YOUR GOAL: Your answer must consist of exactly the lines below, starting with the line with "# <strong>Industrial Vehicles Industry Types" and going on through the line with "Iran) And More.", and nothing else.

EXERCISE DATA:
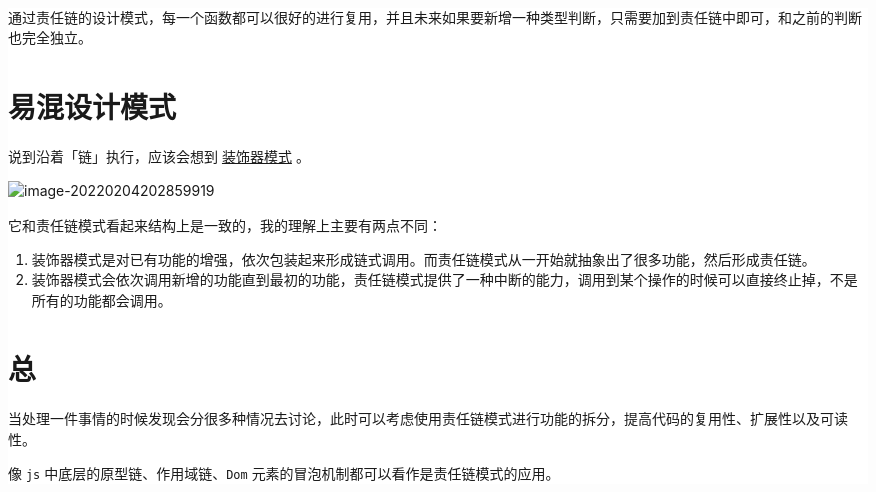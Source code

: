 通过责任链的设计模式，每一个函数都可以很好的进行复用，并且未来如果要新增一种类型判断，只需要加到责任链中即可，和之前的判断也完全独立。

# 易混设计模式

说到沿着「链」执行，应该会想到 [装饰器模式](https://www.h7ml.cn/designPattern/decorator.html) 。

![image-20220204202859919](http://static.h7ml.cn/vitepress/assets/images/designPattern/windliangblog.oss-cn-beijing.aliyuncs.comimage-20220204202859919.png)

它和责任链模式看起来结构上是一致的，我的理解上主要有两点不同：

1. 装饰器模式是对已有功能的增强，依次包装起来形成链式调用。而责任链模式从一开始就抽象出了很多功能，然后形成责任链。
2. 装饰器模式会依次调用新增的功能直到最初的功能，责任链模式提供了一种中断的能力，调用到某个操作的时候可以直接终止掉，不是所有的功能都会调用。

# 总

当处理一件事情的时候发现会分很多种情况去讨论，此时可以考虑使用责任链模式进行功能的拆分，提高代码的复用性、扩展性以及可读性。

像 `js` 中底层的原型链、作用域链、`Dom` 元素的冒泡机制都可以看作是责任链模式的应用。
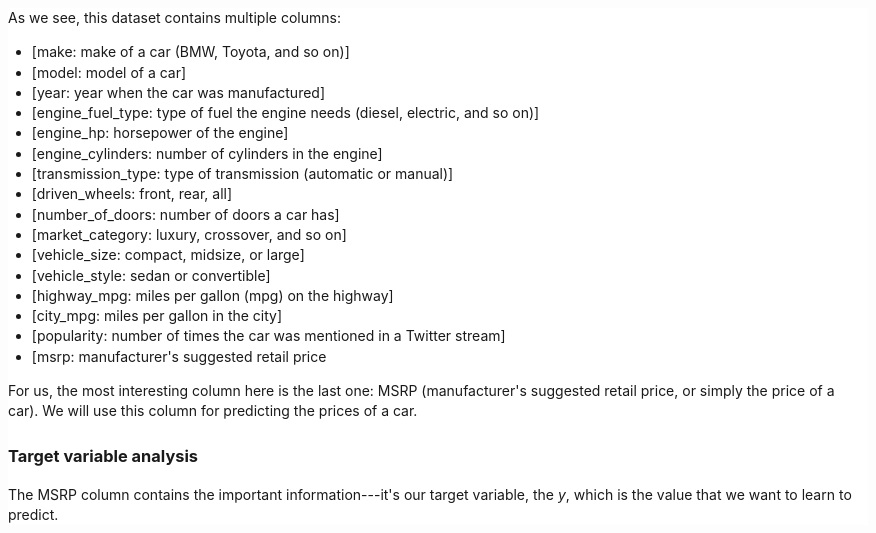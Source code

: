 

As
we see, this dataset contains multiple columns:


-   [make:
    make of a car (BMW, Toyota, and so on)]
-   [model:
    model of a car]
-   [year:
    year when the car was manufactured]
-   [engine\_fuel\_type:
    type of fuel the engine needs (diesel, electric, and so on)]
-   [engine\_hp:
    horsepower of the engine]
-   [engine\_cylinders:
    number of cylinders in the engine]
-   [transmission\_type:
    type of transmission (automatic or manual)]
-   [driven\_wheels:
    front, rear, all]
-   [number\_of\_doors:
    number of doors a car has]
-   [market\_category:
    luxury, crossover, and so on]
-   [vehicle\_size:
    compact, midsize, or large]
-   [vehicle\_style:
    sedan or convertible]
-   [highway\_mpg:
    miles per gallon (mpg) on the highway]
-   [city\_mpg:
    miles per gallon in the city]
-   [popularity:
    number of times the car was mentioned in a Twitter stream]
-   [msrp:
    manufacturer's suggested retail
    price


For
us, the most interesting column here is the last one: MSRP
(manufacturer's suggested retail price, or simply the price of a car).
We will use this column for predicting the prices of a
car.



### Target variable analysis



The
MSRP
column contains the important information---it's our target variable,
the *y*, which is the value that we want to learn to predict.
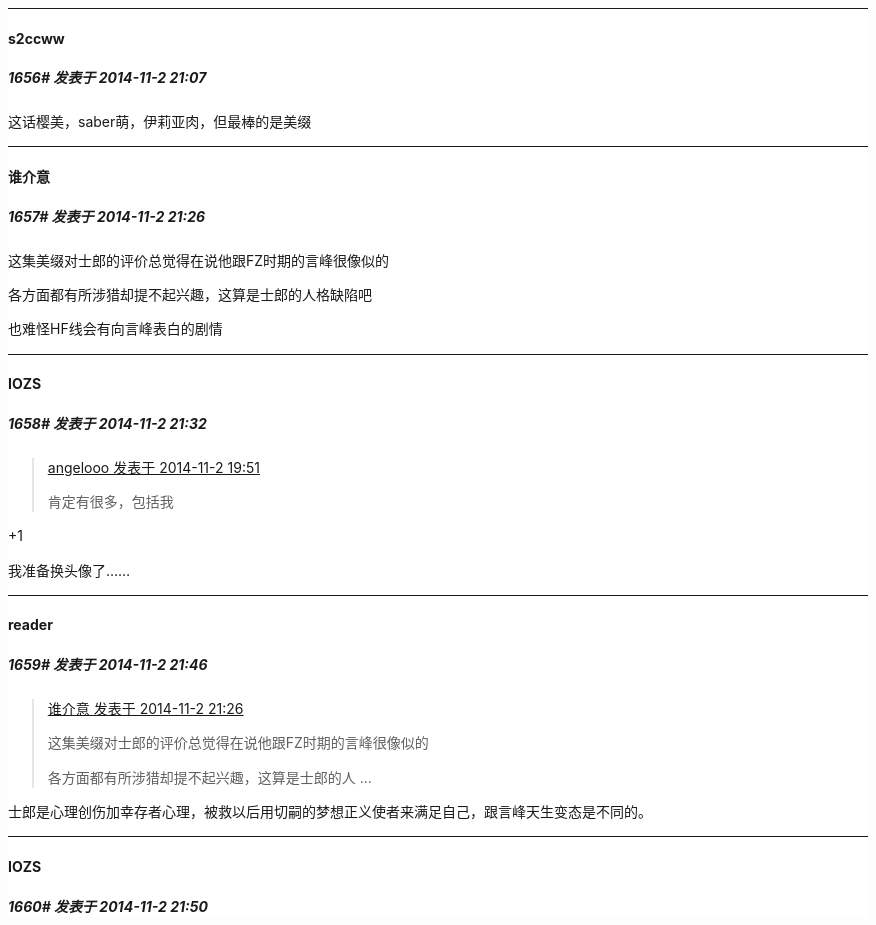 
-----

####  s2ccww  
##### 1656#       发表于 2014-11-2 21:07


这话樱美，saber萌，伊莉亚肉，但最棒的是美缀


-----

####  谁介意  
##### 1657#       发表于 2014-11-2 21:26


这集美缀对士郎的评价总觉得在说他跟FZ时期的言峰很像似的


各方面都有所涉猎却提不起兴趣，这算是士郎的人格缺陷吧

也难怪HF线会有向言峰表白的剧情


-----

####  IOZS  
##### 1658#       发表于 2014-11-2 21:32


<blockquote><a href="httphttps://bbs.saraba1st.com/2b/forum.php?mod=redirect&amp;goto=findpost&amp;pid=27105230&amp;ptid=1062472" target="_blank">angelooo 发表于 2014-11-2 19:51</a>

肯定有很多，包括我</blockquote>
+1

我准备换头像了……


-----

####  reader  
##### 1659#       发表于 2014-11-2 21:46


<blockquote><a href="httphttps://bbs.saraba1st.com/2b/forum.php?mod=redirect&amp;goto=findpost&amp;pid=27105997&amp;ptid=1062472" target="_blank">谁介意 发表于 2014-11-2 21:26</a>

这集美缀对士郎的评价总觉得在说他跟FZ时期的言峰很像似的


各方面都有所涉猎却提不起兴趣，这算是士郎的人 ...</blockquote>
士郎是心理创伤加幸存者心理，被救以后用切嗣的梦想正义使者来满足自己，跟言峰天生变态是不同的。


-----

####  IOZS  
##### 1660#       发表于 2014-11-2 21:50

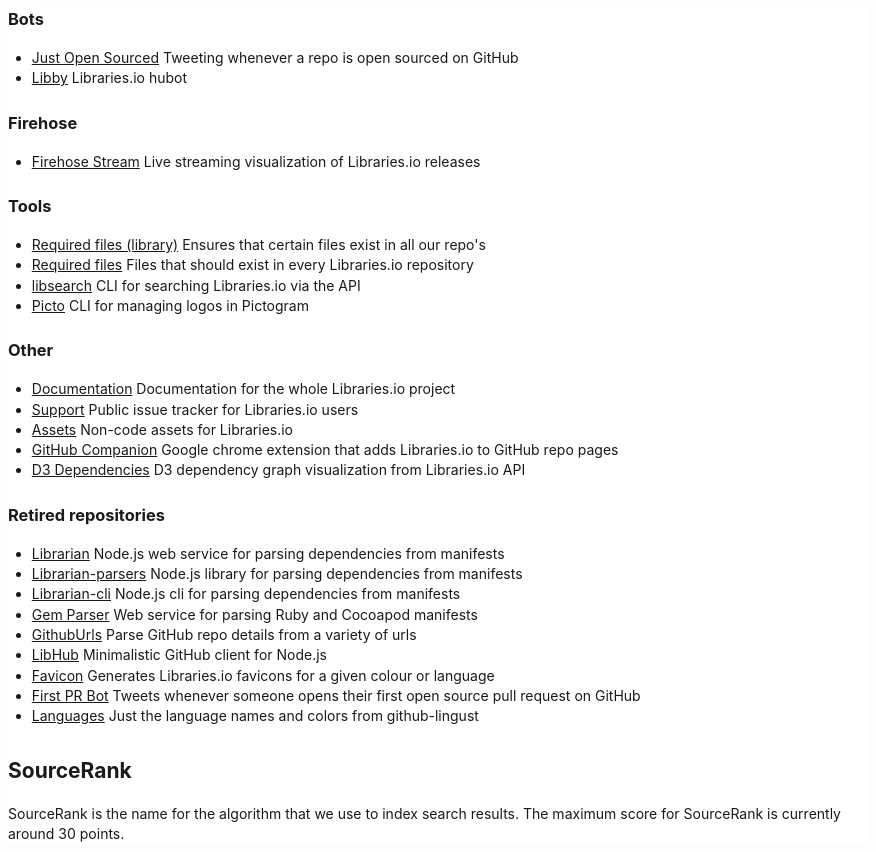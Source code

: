 ### Bots
* [Just Open Sourced](https://github.com/librariesio/justopensourced) Tweeting whenever a repo is open sourced on GitHub
* [Libby](https://github.com/librariesio/libby) Libraries.io hubot

### Firehose
* [Firehose Stream](https://github.com/librariesio/firehose-stream) Live streaming visualization of Libraries.io releases

### Tools
* [Required files (library)](https://github.com/librariesio/required_files) Ensures that certain files exist in all our repo's
* [Required files](https://github.com/librariesio/required-files) Files that should exist in every Libraries.io repository
* [libsearch](https://github.com/librariesio/libsearch) CLI for searching Libraries.io via the API
* [Picto](https://github.com/librariesio/picto) CLI for managing logos in Pictogram

### Other
* [Documentation](https://github.com/librariesio/documentation) Documentation for the whole Libraries.io project
* [Support](https://github.com/librariesio/support) Public issue tracker for Libraries.io users
* [Assets](https://github.com/librariesio/assets) Non-code assets for Libraries.io
* [GitHub Companion](https://github.com/librariesio/github_companion) Google chrome extension that adds Libraries.io to GitHub repo pages
* [D3 Dependencies](https://github.com/librariesio/d3-dependencies) D3 dependency graph visualization from Libraries.io API

### Retired repositories
* [Librarian](https://github.com/librariesio/librarian) Node.js web service for parsing dependencies from manifests
* [Librarian-parsers](https://github.com/librariesio/librarian-parsers) Node.js library for parsing dependencies from manifests
* [Librarian-cli](https://github.com/librariesio/librarian-cli) Node.js cli for parsing dependencies from manifests
* [Gem Parser](https://github.com/librariesio/gem_parser) Web service for parsing Ruby and Cocoapod manifests
* [GithubUrls](https://github.com/librariesio/github_urls) Parse GitHub repo details from a variety of urls
* [LibHub](https://github.com/librariesio/libhub) Minimalistic GitHub client for Node.js
* [Favicon](https://github.com/librariesio/favicon) Generates Libraries.io favicons for a given colour or language
* [First PR Bot](https://github.com/librariesio/firstprbot) Tweets whenever someone opens their first open source pull request on GitHub
* [Languages](https://github.com/librariesio/languages) Just the language names and colors from github-lingust

## SourceRank
SourceRank is the name for the algorithm that we use to index search results. The maximum score for SourceRank is currently around 30 points.
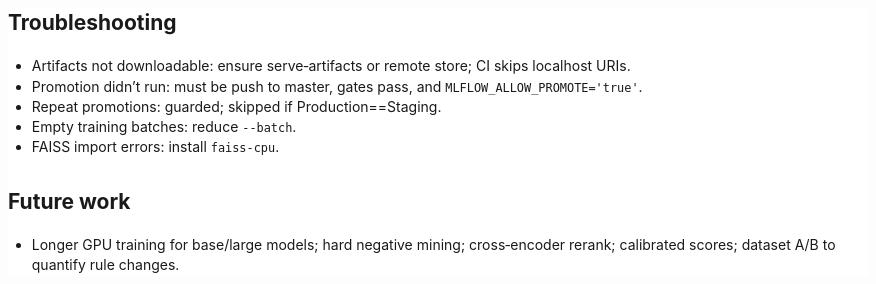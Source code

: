 ## Troubleshooting
- Artifacts not downloadable: ensure serve‑artifacts or remote store; CI skips localhost URIs.
- Promotion didn’t run: must be push to master, gates pass, and `MLFLOW_ALLOW_PROMOTE='true'`.
- Repeat promotions: guarded; skipped if Production==Staging.
- Empty training batches: reduce `--batch`.
- FAISS import errors: install `faiss-cpu`.

## Future work
- Longer GPU training for base/large models; hard negative mining; cross‑encoder rerank; calibrated scores; dataset A/B to quantify rule changes.

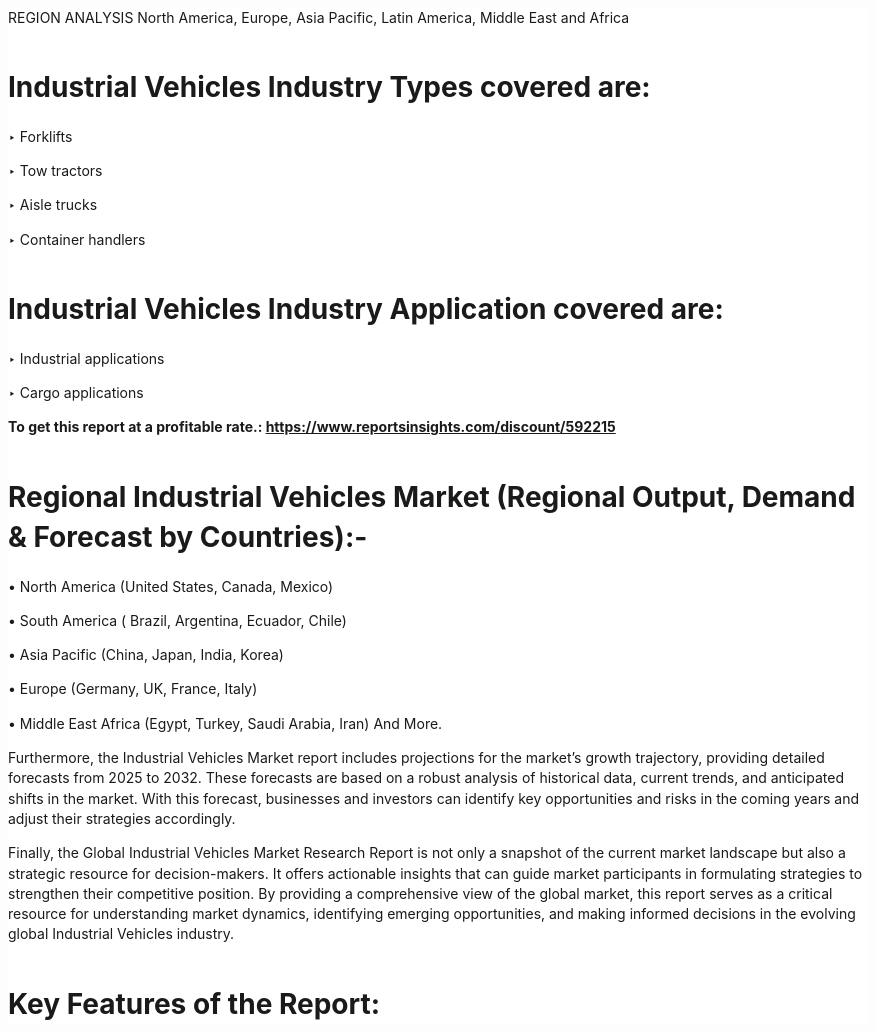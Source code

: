 <tr>
<td>REGION ANALYSIS</td>
<td>North America, Europe, Asia Pacific, Latin America, Middle East and Africa</td>
</tr>
</table>

# <strong>Industrial Vehicles Industry Types covered are:</strong>

‣ Forklifts

‣ Tow tractors

‣ Aisle trucks

‣ Container handlers

# <strong>Industrial Vehicles Industry Application covered are:</strong>

‣ Industrial applications

‣ Cargo applications

<strong>To get this report at a profitable rate.: <a href=https://www.reportsinsights.com/discount/592215>https://www.reportsinsights.com/discount/592215</a></strong>

# <strong>Regional Industrial Vehicles Market (Regional Output, Demand &amp; Forecast by Countries):-</strong>

• North America (United States, Canada, Mexico)

• South America ( Brazil, Argentina, Ecuador, Chile)

• Asia Pacific (China, Japan, India, Korea)

• Europe (Germany, UK, France, Italy)

• Middle East Africa (Egypt, Turkey, Saudi Arabia, Iran) And More.

Furthermore, the Industrial Vehicles Market report includes projections for the market’s growth trajectory, providing detailed forecasts from 2025 to 2032. These forecasts are based on a robust analysis of historical data, current trends, and anticipated shifts in the market. With this forecast, businesses and investors can identify key opportunities and risks in the coming years and adjust their strategies accordingly.

Finally, the Global Industrial Vehicles Market Research Report is not only a snapshot of the current market landscape but also a strategic resource for decision-makers. It offers actionable insights that can guide market participants in formulating strategies to strengthen their competitive position. By providing a comprehensive view of the global market, this report serves as a critical resource for understanding market dynamics, identifying emerging opportunities, and making informed decisions in the evolving global Industrial Vehicles industry.

# <strong>Key Features of the Report:</strong>
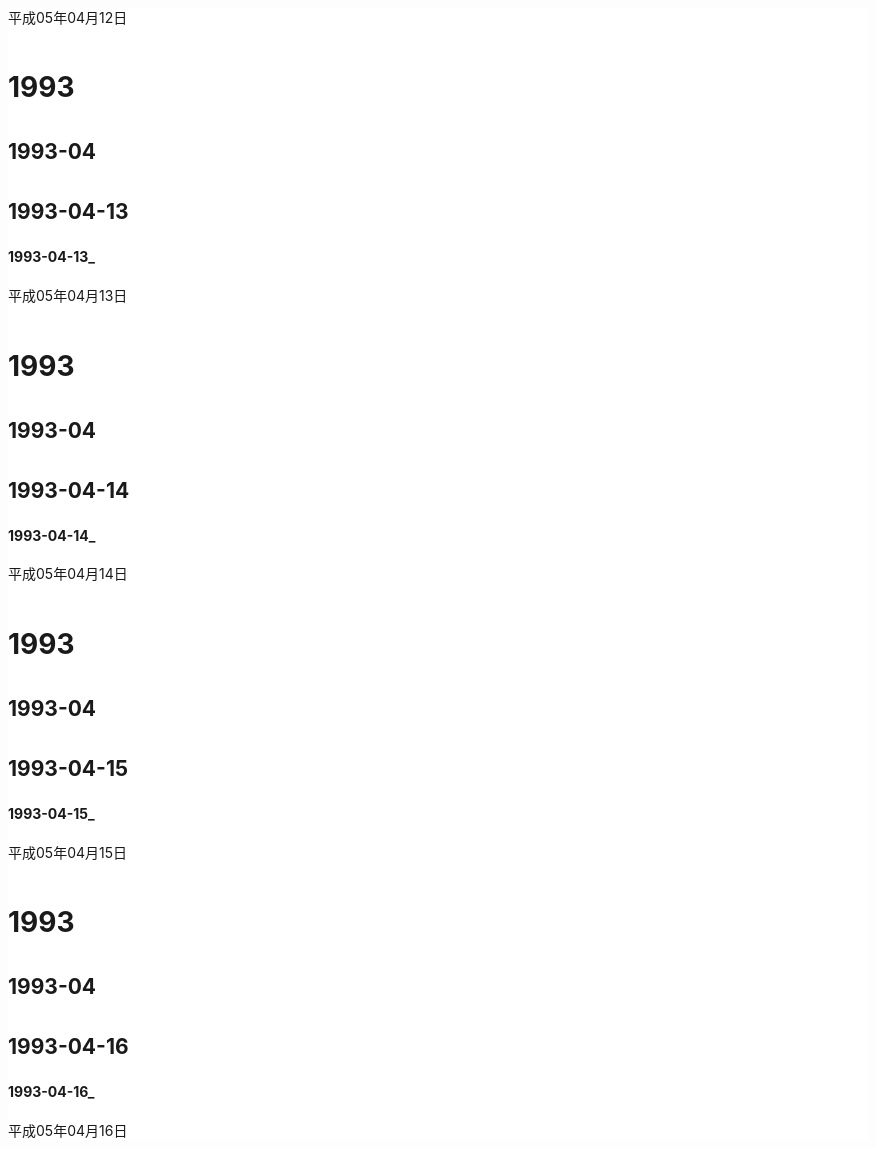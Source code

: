 平成05年04月12日


# 1993

## 1993-04

## 1993-04-13

#### 1993-04-13_

平成05年04月13日


# 1993

## 1993-04

## 1993-04-14

#### 1993-04-14_

平成05年04月14日


# 1993

## 1993-04

## 1993-04-15

#### 1993-04-15_

平成05年04月15日


# 1993

## 1993-04

## 1993-04-16

#### 1993-04-16_

平成05年04月16日
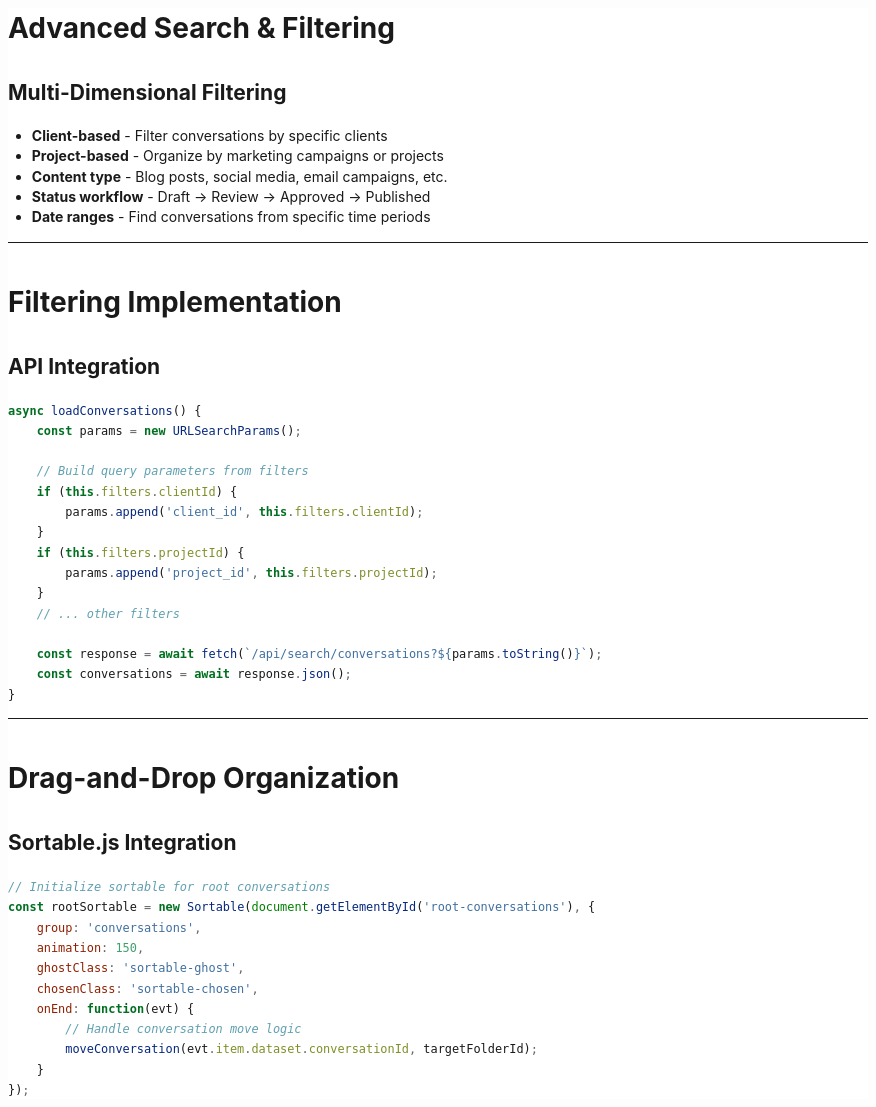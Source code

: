 # Advanced Search & Filtering

## Multi-Dimensional Filtering

- **Client-based** - Filter conversations by specific clients
- **Project-based** - Organize by marketing campaigns or projects
- **Content type** - Blog posts, social media, email campaigns, etc.
- **Status workflow** - Draft → Review → Approved → Published
- **Date ranges** - Find conversations from specific time periods

---

# Filtering Implementation

## API Integration

```javascript
async loadConversations() {
    const params = new URLSearchParams();
    
    // Build query parameters from filters
    if (this.filters.clientId) {
        params.append('client_id', this.filters.clientId);
    }
    if (this.filters.projectId) {
        params.append('project_id', this.filters.projectId);
    }
    // ... other filters
    
    const response = await fetch(`/api/search/conversations?${params.toString()}`);
    const conversations = await response.json();
}
```

---

# Drag-and-Drop Organization

## Sortable.js Integration

```javascript
// Initialize sortable for root conversations
const rootSortable = new Sortable(document.getElementById('root-conversations'), {
    group: 'conversations',
    animation: 150,
    ghostClass: 'sortable-ghost',
    chosenClass: 'sortable-chosen',
    onEnd: function(evt) {
        // Handle conversation move logic
        moveConversation(evt.item.dataset.conversationId, targetFolderId);
    }
});
```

TASK SOLUTION:
# <strong>Industrial Vehicles Industry Types covered are:</strong>

‣ Forklifts

‣ Tow tractors

‣ Aisle trucks

‣ Container handlers

# <strong>Industrial Vehicles Industry Application covered are:</strong>

‣ Industrial applications

‣ Cargo applications

<strong>To get this report at a profitable rate.: <a href=https://www.reportsinsights.com/discount/592215>https://www.reportsinsights.com/discount/592215</a></strong>

# <strong>Regional Industrial Vehicles Market (Regional Output, Demand &amp; Forecast by Countries):-</strong>

• North America (United States, Canada, Mexico)

• South America ( Brazil, Argentina, Ecuador, Chile)

• Asia Pacific (China, Japan, India, Korea)

• Europe (Germany, UK, France, Italy)

• Middle East Africa (Egypt, Turkey, Saudi Arabia, Iran) And More.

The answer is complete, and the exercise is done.